• Problem statement:
In your copy, reproduce each entry exactly and leave out the pictures.

• • • • •

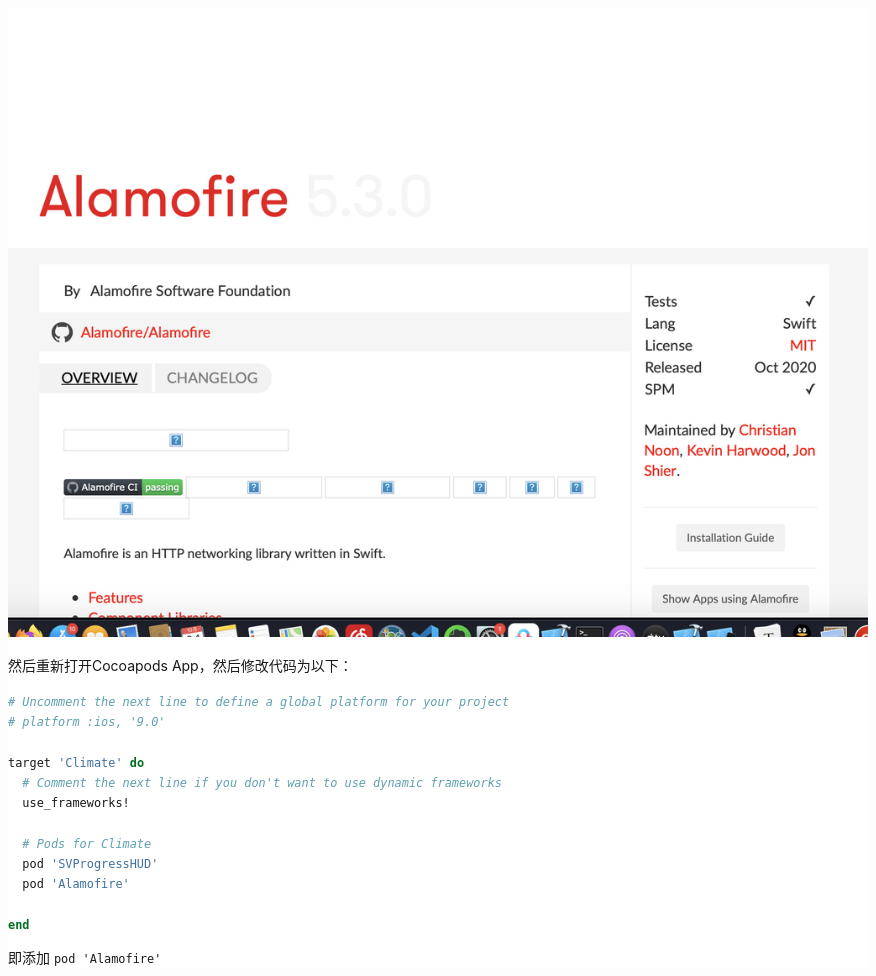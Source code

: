 ![](./img/Alamofire.png)

然后重新打开Cocoapods App，然后修改代码为以下：

```ruby
# Uncomment the next line to define a global platform for your project
# platform :ios, '9.0'

target 'Climate' do
  # Comment the next line if you don't want to use dynamic frameworks
  use_frameworks!

  # Pods for Climate
  pod 'SVProgressHUD'
  pod 'Alamofire'

end
```

即添加 `pod 'Alamofire'`
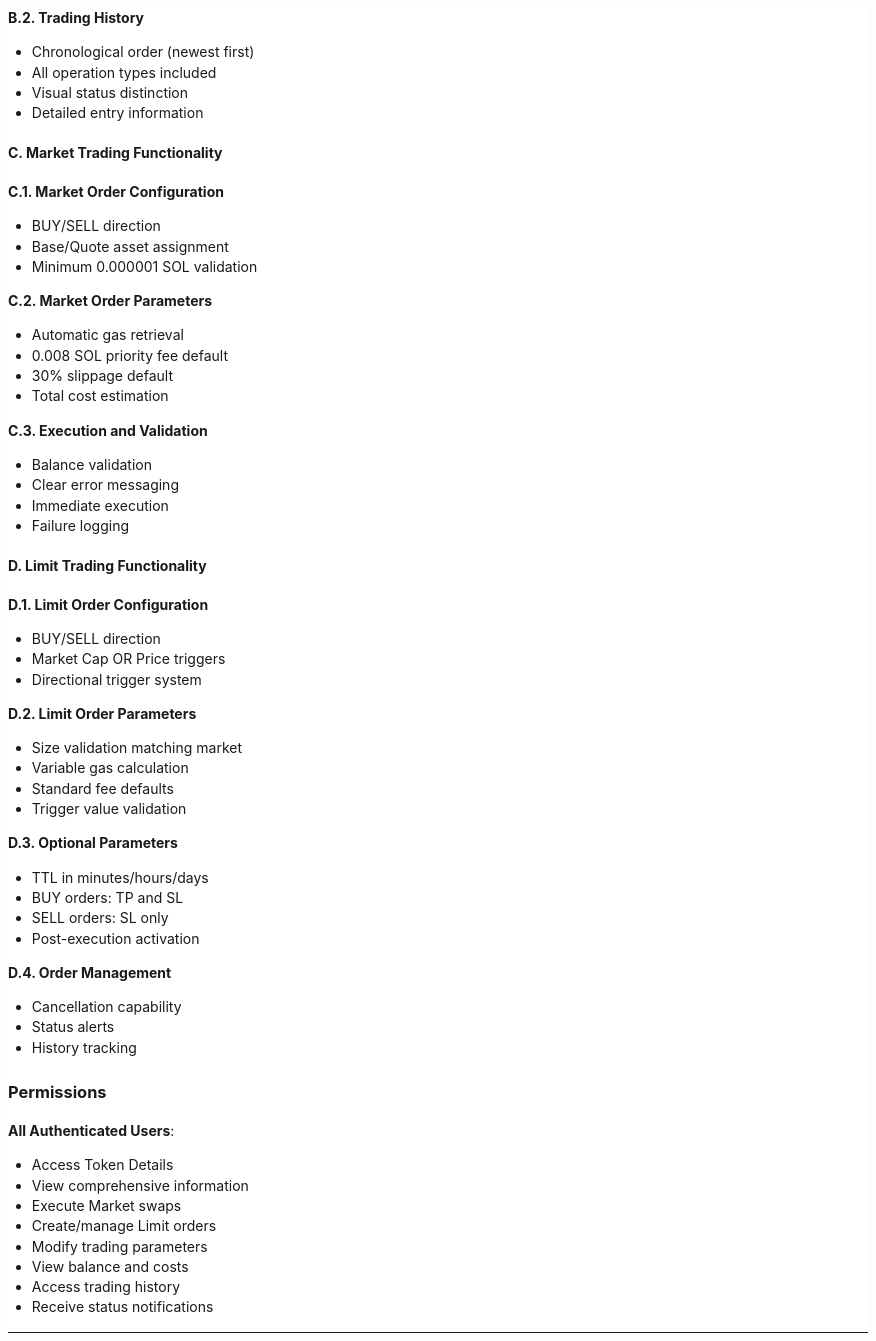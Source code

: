 **B.2. Trading History**
- Chronological order (newest first)
- All operation types included
- Visual status distinction
- Detailed entry information

#### C. Market Trading Functionality

**C.1. Market Order Configuration**
- BUY/SELL direction
- Base/Quote asset assignment
- Minimum 0.000001 SOL validation

**C.2. Market Order Parameters**
- Automatic gas retrieval
- 0.008 SOL priority fee default
- 30% slippage default
- Total cost estimation

**C.3. Execution and Validation**
- Balance validation
- Clear error messaging
- Immediate execution
- Failure logging

#### D. Limit Trading Functionality

**D.1. Limit Order Configuration**
- BUY/SELL direction
- Market Cap OR Price triggers
- Directional trigger system

**D.2. Limit Order Parameters**
- Size validation matching market
- Variable gas calculation
- Standard fee defaults
- Trigger value validation

**D.3. Optional Parameters**
- TTL in minutes/hours/days
- BUY orders: TP and SL
- SELL orders: SL only
- Post-execution activation

**D.4. Order Management**
- Cancellation capability
- Status alerts
- History tracking

### Permissions

**All Authenticated Users**:
- Access Token Details
- View comprehensive information
- Execute Market swaps
- Create/manage Limit orders
- Modify trading parameters
- View balance and costs
- Access trading history
- Receive status notifications

---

• • • • •

• Solution for this exercise:
Source code

: ![](./img/Alamofire.png)

然后重新打开Cocoapods App，然后修改代码为以下：

```ruby
# Uncomment the next line to define a global platform for your project
# platform :ios, '9.0'

target 'Climate' do
  # Comment the next line if you don't want to use dynamic frameworks
  use_frameworks!

  # Pods for Climate
  pod 'SVProgressHUD'
  pod 'Alamofire'

end
```

即添加 `pod 'Alamofire'`
Source code

: **B.2. Trading History**
- Chronological order (newest first)
- All operation types included
- Visual status distinction
- Detailed entry information

#### C. Market Trading Functionality

**C.1. Market Order Configuration**
- BUY/SELL direction
- Base/Quote asset assignment
- Minimum 0.000001 SOL validation

**C.2. Market Order Parameters**
- Automatic gas retrieval
- 0.008 SOL priority fee default
- 30% slippage default
- Total cost estimation

**C.3. Execution and Validation**
- Balance validation
- Clear error messaging
- Immediate execution
- Failure logging

#### D. Limit Trading Functionality

**D.1. Limit Order Configuration**
- BUY/SELL direction
- Market Cap OR Price triggers
- Directional trigger system

**D.2. Limit Order Parameters**
- Size validation matching market
- Variable gas calculation
- Standard fee defaults
- Trigger value validation

**D.3. Optional Parameters**
- TTL in minutes/hours/days
- BUY orders: TP and SL
- SELL orders: SL only
- Post-execution activation

**D.4. Order Management**
- Cancellation capability
- Status alerts
- History tracking

### Permissions

**All Authenticated Users**:
- Access Token Details
- View comprehensive information
- Execute Market swaps
- Create/manage Limit orders
- Modify trading parameters
- View balance and costs
- Access trading history
- Receive status notifications

---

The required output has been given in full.